Matt Williams (born August 21, 1972 in Dallas, Texas) is an American Internet entrepreneur and the CEO of Pro.com. Previous positions include CEO of Digg.com, executive roles at Amazon, and Entrepreneur-In-Residence at venture capital firm Andreessen Horowitz.

==Early life and education==
Williams was born in Dallas, Texas, and grew up in the Pacific Northwest, attending Shorecrest High School near Seattle, Washington. His parents were both entrepreneurs: his father starting radio stations, including KUBE 93.3 in Seattle and his mother starting Lake Forest Park Montessori in North Seattle. Williams graduated from the Eller College of Management at the University of Arizona.

==Career==

===LiveBid.com===
In 1996 Williams and high-school friend Sky Kruse cofounded Seattle-based LiveBid.com, a proprietary software site that partnered with traditional auction houses to stream their events online, allowing Internet bidders to participate in bidding. The firm was acquired by Amazon in 1999.

===Amazon===
Williams remained at Amazon until 2010, he occupied several executive roles, including General Manager of Payments. He was responsible for early iterations of various web products, including Amazon's Selling on Amazon and WebStore by Amazon.

In 2001, Williams initiated a partnership between Amazon and the Annual Today Show Holiday Drive, a project of the Today Show Charitable Foundation, Inc. The partnership allowed Amazon customers to select and purchase a wish list of toy products for needy children from the site.

===Digg.com===
In September 2010, Williams became CEO of social news aggregator Digg.com. He inherited a number of challenges: the technically marred release of site redesign Digg v4 had resulted in a decline in customer usage and an alienation of the site's core audience; at the same time, changes in the internet milieu - most particularly Google's search algorithm - had made Digg's news aggregation model less relevant. After the departure of former CEO Jay Adelson, founder Kevin Rose had run the company, making Williams the company's third CEO within a span of months.

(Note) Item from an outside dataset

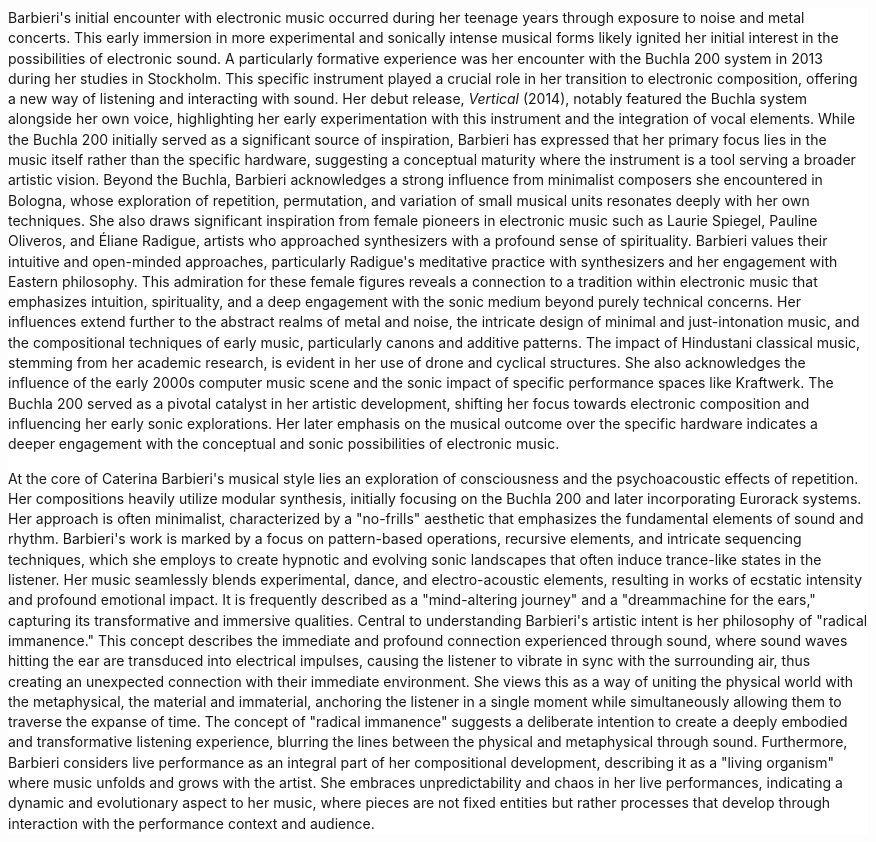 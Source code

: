 Barbieri's initial encounter with electronic music occurred during her teenage years through exposure to noise and metal concerts. This early immersion in more experimental and sonically intense musical forms likely ignited her initial interest in the possibilities of electronic sound. A particularly formative experience was her encounter with the Buchla 200 system in 2013 during her studies in Stockholm. This specific instrument played a crucial role in her transition to electronic composition, offering a new way of listening and interacting with sound. Her debut release, _Vertical_ (2014), notably featured the Buchla system alongside her own voice, highlighting her early experimentation with this instrument and the integration of vocal elements. While the Buchla 200 initially served as a significant source of inspiration, Barbieri has expressed that her primary focus lies in the music itself rather than the specific hardware, suggesting a conceptual maturity where the instrument is a tool serving a broader artistic vision. Beyond the Buchla, Barbieri acknowledges a strong influence from minimalist composers she encountered in Bologna, whose exploration of repetition, permutation, and variation of small musical units resonates deeply with her own techniques. She also draws significant inspiration from female pioneers in electronic music such as Laurie Spiegel, Pauline Oliveros, and Éliane Radigue, artists who approached synthesizers with a profound sense of spirituality. Barbieri values their intuitive and open-minded approaches, particularly Radigue's meditative practice with synthesizers and her engagement with Eastern philosophy. This admiration for these female figures reveals a connection to a tradition within electronic music that emphasizes intuition, spirituality, and a deep engagement with the sonic medium beyond purely technical concerns. Her influences extend further to the abstract realms of metal and noise, the intricate design of minimal and just-intonation music, and the compositional techniques of early music, particularly canons and additive patterns. The impact of Hindustani classical music, stemming from her academic research, is evident in her use of drone and cyclical structures. She also acknowledges the influence of the early 2000s computer music scene and the sonic impact of specific performance spaces like Kraftwerk. The Buchla 200 served as a pivotal catalyst in her artistic development, shifting her focus towards electronic composition and influencing her early sonic explorations. Her later emphasis on the musical outcome over the specific hardware indicates a deeper engagement with the conceptual and sonic possibilities of electronic music.

At the core of Caterina Barbieri's musical style lies an exploration of consciousness and the psychoacoustic effects of repetition. Her compositions heavily utilize modular synthesis, initially focusing on the Buchla 200 and later incorporating Eurorack systems. Her approach is often minimalist, characterized by a "no-frills" aesthetic that emphasizes the fundamental elements of sound and rhythm. Barbieri's work is marked by a focus on pattern-based operations, recursive elements, and intricate sequencing techniques, which she employs to create hypnotic and evolving sonic landscapes that often induce trance-like states in the listener. Her music seamlessly blends experimental, dance, and electro-acoustic elements, resulting in works of ecstatic intensity and profound emotional impact. It is frequently described as a "mind-altering journey" and a "dreammachine for the ears," capturing its transformative and immersive qualities. Central to understanding Barbieri's artistic intent is her philosophy of "radical immanence." This concept describes the immediate and profound connection experienced through sound, where sound waves hitting the ear are transduced into electrical impulses, causing the listener to vibrate in sync with the surrounding air, thus creating an unexpected connection with their immediate environment. She views this as a way of uniting the physical world with the metaphysical, the material and immaterial, anchoring the listener in a single moment while simultaneously allowing them to traverse the expanse of time. The concept of "radical immanence" suggests a deliberate intention to create a deeply embodied and transformative listening experience, blurring the lines between the physical and metaphysical through sound. Furthermore, Barbieri considers live performance as an integral part of her compositional development, describing it as a "living organism" where music unfolds and grows with the artist. She embraces unpredictability and chaos in her live performances, indicating a dynamic and evolutionary aspect to her music, where pieces are not fixed entities but rather processes that develop through interaction with the performance context and audience.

During Williams' tenure, the firm's metrics began to rebound. Site engagement increased significantly: Diggs and time on site by 20%, the total number of comments submitted per day by 50%. Despite this, the company's burn rate remained high, resulting in layoffs of 40% of staff and cuts in operational costs in order to approach cash flow positive in 2011.

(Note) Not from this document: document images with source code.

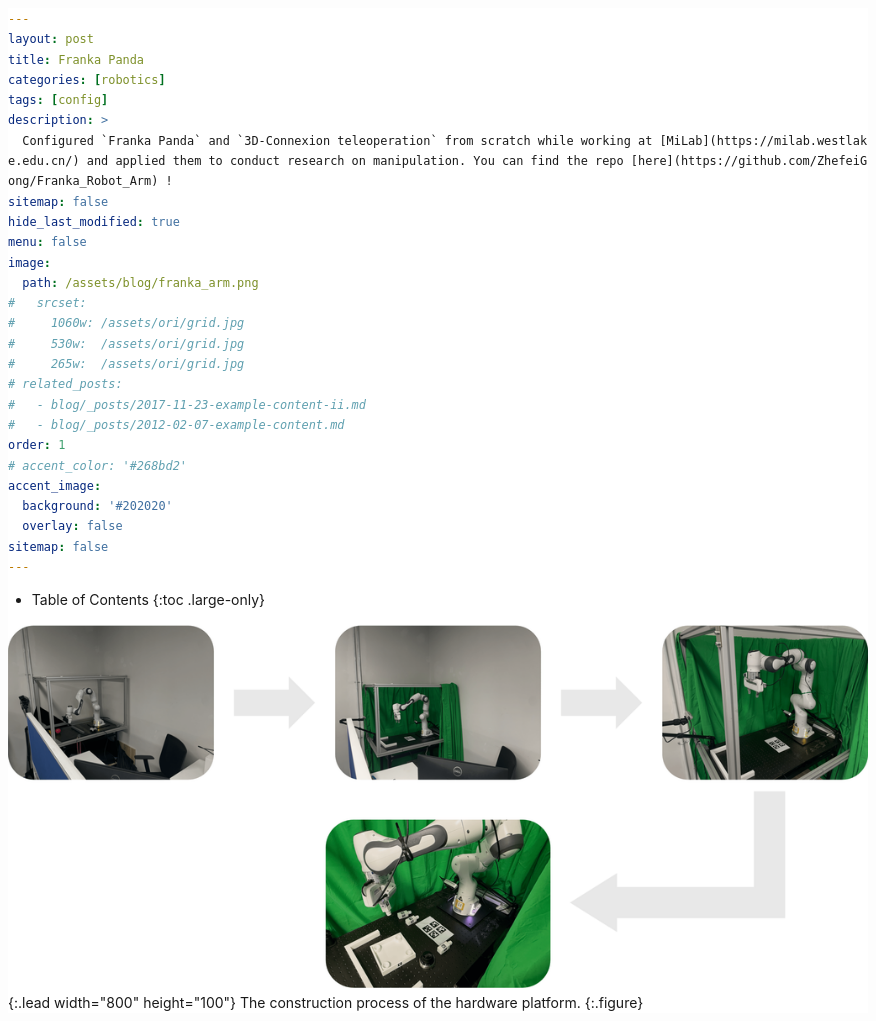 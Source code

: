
 ```yaml
---
layout: post
title: Franka Panda
categories: [robotics]
tags: [config]
description: >
  Configured `Franka Panda` and `3D-Connexion teleoperation` from scratch while working at [MiLab](https://milab.westlake.edu.cn/) and applied them to conduct research on manipulation. You can find the repo [here](https://github.com/ZhefeiGong/Franka_Robot_Arm) !
sitemap: false
hide_last_modified: true
menu: false
image: 
  path: /assets/blog/franka_arm.png
#   srcset:
#     1060w: /assets/ori/grid.jpg
#     530w:  /assets/ori/grid.jpg
#     265w:  /assets/ori/grid.jpg
# related_posts:
#   - blog/_posts/2017-11-23-example-content-ii.md
#   - blog/_posts/2012-02-07-example-content.md
order: 1
# accent_color: '#268bd2'
accent_image:  
  background: '#202020'
  overlay: false
sitemap: false
---
```



- Table of Contents
{:toc .large-only}


![Franka Panda robotic arm flow](/assets/blog/franka_flow.png){:.lead width="800" height="100"}
The construction process of the hardware platform.
{:.figure}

In July 2012, Williams completed the sale of Digg in three parts: some staff members were transferred to The Washington Posts SocialCode project for $12 million, a suite of patents were sold to LinkedIn for $4 million, and the Digg brand and website was sold to Betaworks for stock plus at least $500,000 cash.

===Pro.com===
In mid-2013, Williams became CEO of the Internet startup Pro.com, a home services marketplace where users receive instant price estimates from home professionals and schedule appointments online.

==Other activities==
In 2012 Williams became Entrepreneur in Residence at the venture capital firm Andreessen Horowitz. Williams is a Member of the Board of Directors for SmartThings.